Congressional Reaction
Noting that there was an apparent pattern of federal harassment of immigration reform activists, Rob Ross decided that FLA-187 should take the offensive. Ross, Peart, and Schera took their experiences to the local press and contacted Representative Charles Canady (R-FL), chairman of the House Judiciary Subcommittee on the Constitution. On September 9th, the story of the feds' harassment of FLA-187 broke, and Canady dispatched a scathing letter to Mary Matthews of the Civil Rights Commission.
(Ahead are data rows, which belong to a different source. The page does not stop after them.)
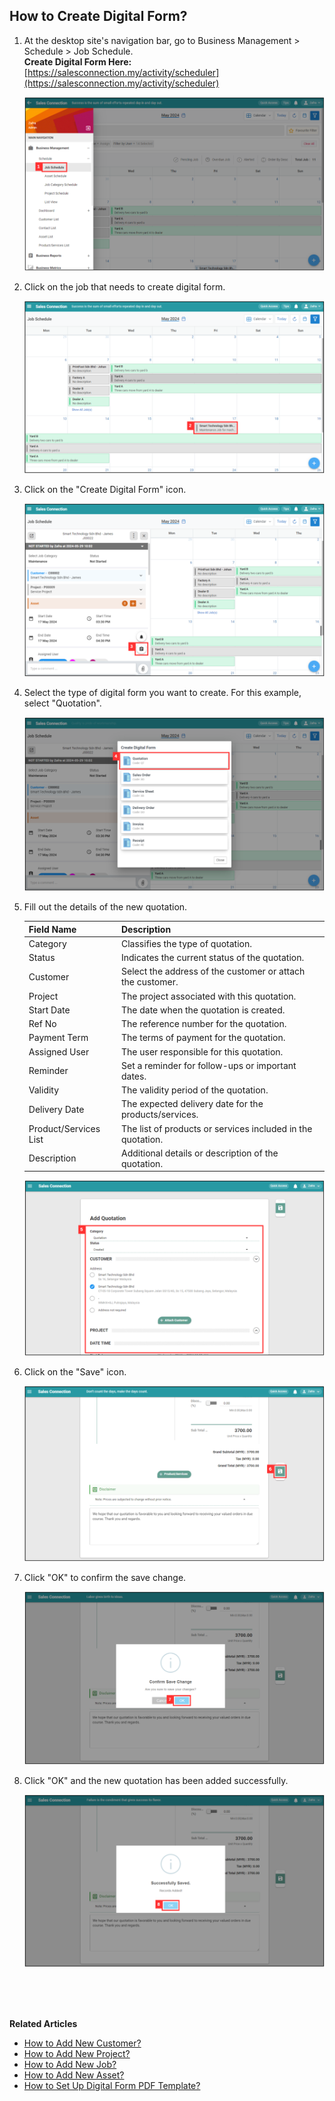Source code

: ## How to Create Digital Form?
    
  1. At the desktop site's navigation bar, go to Business Management > Schedule > Job Schedule.<br>
     **Create Digital Form Here:** [https://salesconnection.my/activity/scheduler](https://salesconnection.my/activity/scheduler)<br>
     
     <p align="center">
       <img src="img/Create_Digital_Form_Step_1.png" alt="Create Digital Form Step 1">
     </p>

  2. Click on the job that needs to create digital form.<br>

     <p align="center">
       <img src="img/Create_Digital_Form_Step_2.png" alt="Create Digital Form Step 2">
     </p>

  3. Click on the "Create Digital Form" icon.<br>

     <p align="center">
       <img src="img/Create_Digital_Form_Step_3.png" alt="Create Digital Form Step 3">
     </p>
     
  4. Select the type of digital form you want to create. For this example, select "Quotation".<br>

     <p align="center">
       <img src="img/Create_Digital_Form_Step_4.png" alt="Create Digital Form Step 4">
     </p>
     
  5. Fill out the details of the new quotation.<br>

     | Field Name| Description |
     |-------|---------|
     | Category | Classifies the type of quotation. |
     | Status | Indicates the current status of the quotation. |
     | Customer | Select the address of the customer or attach the customer. |
     | Project | The project associated with this quotation. |
     | Start Date | The date when the quotation is created. |
     | Ref No | The reference number for the quotation. |
     | Payment Term | The terms of payment for the quotation. |
     | Assigned User | The user responsible for this quotation. |
     | Reminder | Set a reminder for follow-ups or important dates. |
     | Validity | The validity period of the quotation. |
     | Delivery Date | The expected delivery date for the products/services. |
     | Product/Services List | The list of products or services included in the quotation. |
     | Description | Additional details or description of the quotation. |
          
     <p align="center">
       <img src="img/Create_Digital_Form_Step_5.png" alt="Create Digital Form Step 5">
     </p>

6. Click on the "Save" icon.<br>

     <p align="center">
       <img src="img/Create_Digital_Form_Step_6.png" alt="Create Digital Form Step 6">
     </p>

7. Click "OK" to confirm the save change.<br>

   <p align="center">
       <img src="img/Create_Digital_Form_Step_7.png" alt="Create Digital Form Step 7">
     </p>

8. Click "OK" and the new quotation has been added successfully.<br>

     <p align="center">
       <img src="img/Create_Digital_Form_Step_8.png" alt="Create Digital Form Step 8">
     </p>
     <br><br><br>

**Related Articles**<br>
- [How to Add New Customer?](Add_New_Customer.md)
- [How to Add New Project?](Add_New_Project.md)
- [How to Add New Job?](Add_New_Job.md)
- [How to Add New Asset?](How_to_Add_New_Asset.md)
- [How to Set Up Digital Form PDF Template?](Create_PDF.md)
Wrote Canady:
It is my understanding that individuals engaged in legitimate and Constitutionally-protected political activities have been served with subpoenas to compel attendance against their will and with a two-page detailed request for internal records and documents regarding their First Amendment-protected activities. I have serious concerns that these actions have had the effect of chilling the lawful exercise of First Amendment rights by citizens. In addition, it creates the appearance that the powers of the Commission are being used to target individuals based on the content of their political advocacy.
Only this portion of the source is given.